Task to complete -
What follows is a set of records; restate each one word for word and drop the pictures.

Source data -
"""
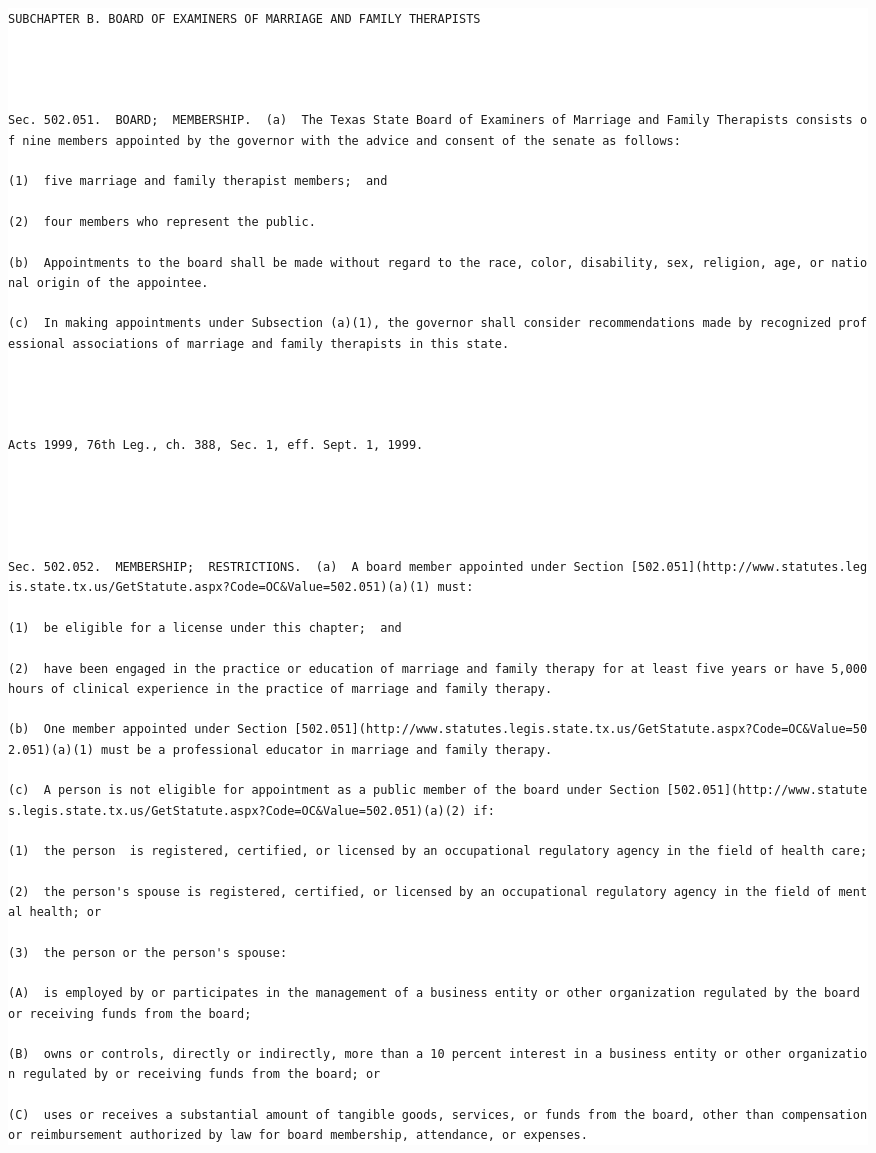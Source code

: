     
    
    
    
    SUBCHAPTER B. BOARD OF EXAMINERS OF MARRIAGE AND FAMILY THERAPISTS
    
      
    
    
    Sec. 502.051.  BOARD;  MEMBERSHIP.  (a)  The Texas State Board of Examiners of Marriage and Family Therapists consists of nine members appointed by the governor with the advice and consent of the senate as follows:
    
    (1)  five marriage and family therapist members;  and
    
    (2)  four members who represent the public.
    
    (b)  Appointments to the board shall be made without regard to the race, color, disability, sex, religion, age, or national origin of the appointee.
    
    (c)  In making appointments under Subsection (a)(1), the governor shall consider recommendations made by recognized professional associations of marriage and family therapists in this state.
    
    
    
    
    Acts 1999, 76th Leg., ch. 388, Sec. 1, eff. Sept. 1, 1999.
    
    
    
    
    
    Sec. 502.052.  MEMBERSHIP;  RESTRICTIONS.  (a)  A board member appointed under Section [502.051](http://www.statutes.legis.state.tx.us/GetStatute.aspx?Code=OC&Value=502.051)(a)(1) must:
    
    (1)  be eligible for a license under this chapter;  and
    
    (2)  have been engaged in the practice or education of marriage and family therapy for at least five years or have 5,000 hours of clinical experience in the practice of marriage and family therapy.
    
    (b)  One member appointed under Section [502.051](http://www.statutes.legis.state.tx.us/GetStatute.aspx?Code=OC&Value=502.051)(a)(1) must be a professional educator in marriage and family therapy.
    
    (c)  A person is not eligible for appointment as a public member of the board under Section [502.051](http://www.statutes.legis.state.tx.us/GetStatute.aspx?Code=OC&Value=502.051)(a)(2) if:
    
    (1)  the person  is registered, certified, or licensed by an occupational regulatory agency in the field of health care;
    
    (2)  the person's spouse is registered, certified, or licensed by an occupational regulatory agency in the field of mental health; or
    
    (3)  the person or the person's spouse:
    
    (A)  is employed by or participates in the management of a business entity or other organization regulated by the board or receiving funds from the board;
    
    (B)  owns or controls, directly or indirectly, more than a 10 percent interest in a business entity or other organization regulated by or receiving funds from the board; or
    
    (C)  uses or receives a substantial amount of tangible goods, services, or funds from the board, other than compensation or reimbursement authorized by law for board membership, attendance, or expenses.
"""
Expected answer -
Source code

:     
    
    
    
    SUBCHAPTER B. BOARD OF EXAMINERS OF MARRIAGE AND FAMILY THERAPISTS
    
      
    
    
    Sec. 502.051.  BOARD;  MEMBERSHIP.  (a)  The Texas State Board of Examiners of Marriage and Family Therapists consists of nine members appointed by the governor with the advice and consent of the senate as follows:
    
    (1)  five marriage and family therapist members;  and
    
    (2)  four members who represent the public.
    
    (b)  Appointments to the board shall be made without regard to the race, color, disability, sex, religion, age, or national origin of the appointee.
    
    (c)  In making appointments under Subsection (a)(1), the governor shall consider recommendations made by recognized professional associations of marriage and family therapists in this state.
    
    
    
    
    Acts 1999, 76th Leg., ch. 388, Sec. 1, eff. Sept. 1, 1999.
    
    
    
    
    
    Sec. 502.052.  MEMBERSHIP;  RESTRICTIONS.  (a)  A board member appointed under Section [502.051](http://www.statutes.legis.state.tx.us/GetStatute.aspx?Code=OC&Value=502.051)(a)(1) must:
    
    (1)  be eligible for a license under this chapter;  and
    
    (2)  have been engaged in the practice or education of marriage and family therapy for at least five years or have 5,000 hours of clinical experience in the practice of marriage and family therapy.
    
    (b)  One member appointed under Section [502.051](http://www.statutes.legis.state.tx.us/GetStatute.aspx?Code=OC&Value=502.051)(a)(1) must be a professional educator in marriage and family therapy.
    
    (c)  A person is not eligible for appointment as a public member of the board under Section [502.051](http://www.statutes.legis.state.tx.us/GetStatute.aspx?Code=OC&Value=502.051)(a)(2) if:
    
    (1)  the person  is registered, certified, or licensed by an occupational regulatory agency in the field of health care;
    
    (2)  the person's spouse is registered, certified, or licensed by an occupational regulatory agency in the field of mental health; or
    
    (3)  the person or the person's spouse:
    
    (A)  is employed by or participates in the management of a business entity or other organization regulated by the board or receiving funds from the board;
    
    (B)  owns or controls, directly or indirectly, more than a 10 percent interest in a business entity or other organization regulated by or receiving funds from the board; or
    
    (C)  uses or receives a substantial amount of tangible goods, services, or funds from the board, other than compensation or reimbursement authorized by law for board membership, attendance, or expenses.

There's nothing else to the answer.